This Data Quality Engineering Report describes data quality handling requirements, challenges and solutions. One focus is on data quality in general that needs to be communicated from one service to another. In addition, it discusses WPS data quality solutions. The ultimate goal is for it to be nominated as a WPS ISO Data Quality Service Profile. ISO 19139 is used as the base to encode the data quality. WPS and workflows are used to streamline and standardize the process of data quality assurance and quality control. The main topics include: (1) generalized summary and description of the design and best practices for analyzing data quality of all feature data sources used in the Citizen Observatory WEB (COBWEB) project, (2) solutions and recommendations for enabling provenance of data quality transparent to end users when the data is processed through a WPS, (3) best practices and recommendations for designing and prototyping the WPS profile to support data quality service conformant to the NSG Metadata Framework, and (4) general solution for data quality fit for both raster-based imageries and vector-based features.

Business Value

This Engineering Report (ER) captures the essence and best practice for data quality that were successfully established and applied in the Citizen Observatory Web (COWBWEB) project. It goes one step further to formalize and standardize the processes as OGC WPS processes to address data quality issues by using networks of "people as sensors" and by analyzing observations and measurements in real-time combination with authoritative models and datasets.
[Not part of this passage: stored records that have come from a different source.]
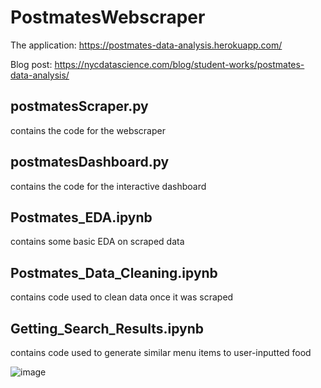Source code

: # PostmatesWebscraper

The application: 
https://postmates-data-analysis.herokuapp.com/

Blog post:
https://nycdatascience.com/blog/student-works/postmates-data-analysis/


## postmatesScraper.py 

contains the code for the webscraper

## postmatesDashboard.py

contains the code for the interactive dashboard

## Postmates_EDA.ipynb

contains some basic EDA on scraped data

## Postmates_Data_Cleaning.ipynb

contains code used to clean data once it was scraped

## Getting_Search_Results.ipynb

contains code used to generate similar menu items to user-inputted food

![image](https://user-images.githubusercontent.com/24305937/125211144-5d09bb00-e272-11eb-8480-5aa9e55af50b.png)

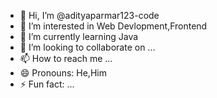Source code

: - 👋 Hi, I’m @adityaparmar123-code
- 👀 I’m interested in Web Devlopment,Frontend
- 🌱 I’m currently learning Java
- 💞️ I’m looking to collaborate on ...
- 📫 How to reach me ...
- 😄 Pronouns: He,Him
- ⚡ Fun fact: ...

<!---
adityaparmar123-code/adityaparmar123-code is a ✨ special ✨ repository because its `README.md` (this file) appears on your GitHub profile.
You can click the Preview link to take a look at your changes.
--->

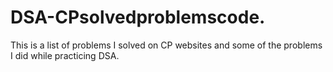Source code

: # DSA-CPsolvedproblemscode. 
This is a list of problems I solved on CP websites and some of the problems I did while practicing DSA.
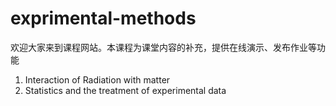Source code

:# exprimental-methods
欢迎大家来到课程网站。本课程为课堂内容的补充，提供在线演示、发布作业等功能

1. Interaction of Radiation with matter
2. Statistics and the treatment of experimental data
The ER content can be summarized as follows:

  • Innovative use of crowdsourcing and citizen sensors to solve data quality control and assurance with prescribed seven standard WPS processes,

  • Formalize the processes to solve data quality issues using citizen sensors that harmonize the data and service interoperation across processes as Web services, and

  • Achieve compatible data quality assurance levels.

Technology Value

The relevance and importance of the ER to WPS 2.0 SWG are obvious in two aspects. On the one hand, the best practice and solutions described in the ER utilizes WPS 2.0 as a general framework and service implementation specification to achieve data quality control and assurance in dealing with networks of citizen sensors and their information offers. Each data quality operation is implemented as WPS process. The adoption of WPS not only benefits high level interoperation among services, but also prompts the applications of WPS in citizen sensor network applications. On the other hand, the formalization and standardization of seven processes identified in the COBWEB project lead to the development of a WPS profile with ISO Data Quality standards that are applicable for citizen sensor data quality control and assurance. Seven processes are to be specified as WPS process. The seven WPS processes are: (1) LBS-Positioning, (2) Cleaning, (3) Automatic Validation, (4) Authoritative Data Comparison, (5) Model-Based Validation, (6) Linked Data Analysis, and (7) Semantic Harmonization.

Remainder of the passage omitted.